* _What you should do_
Check each line of the material that follows, and copy those holding the string "begin".

********************

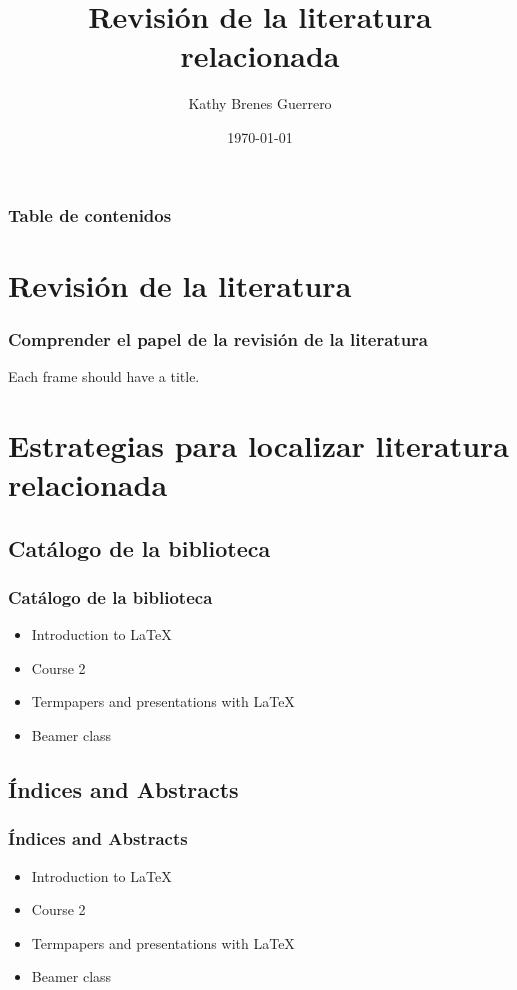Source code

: \documentclass{beamer}
\begin{document}
\title{Revisi\'on de la literatura relacionada}  
\author{Kathy Brenes Guerrero}
\date{\today} 


\begin{frame}
\titlepage
\end{frame}

\begin{frame}\frametitle{Table de contenidos}\tableofcontents
\end{frame} 


\section{Revisi\'on de la literatura} %
\begin{frame}\frametitle{Comprender el papel de la revisi\'on de la literatura} 
Each frame should have a title.
\end{frame}

\section{Estrategias para localizar literatura relacionada} 
\subsection{Cat\'alogo de la biblioteca}
\begin{frame}\frametitle{Catálogo de la biblioteca}
\begin{itemize}
\item Introduction to  \LaTeX  
\item Course 2 
\item Termpapers and presentations with \LaTeX 
\item Beamer class
\end{itemize} 
\end{frame}

\subsection{\'Indices and Abstracts}
\begin{frame}\frametitle{\'Indices and Abstracts}
\begin{itemize}
\item Introduction to  \LaTeX  
\item Course 2 
\item Termpapers and presentations with \LaTeX 
\item Beamer class
\end{itemize} 
\end{frame}
\end{document}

********************

* _Response to this exercise_
\begin{document}
\begin{frame}
\begin{frame}\frametitle{Table de contenidos}\tableofcontents
\begin{frame}\frametitle{Comprender el papel de la revisi\'on de la literatura} 
\begin{frame}\frametitle{Catálogo de la biblioteca}
\begin{itemize}
\begin{frame}\frametitle{\'Indices and Abstracts}
\begin{itemize}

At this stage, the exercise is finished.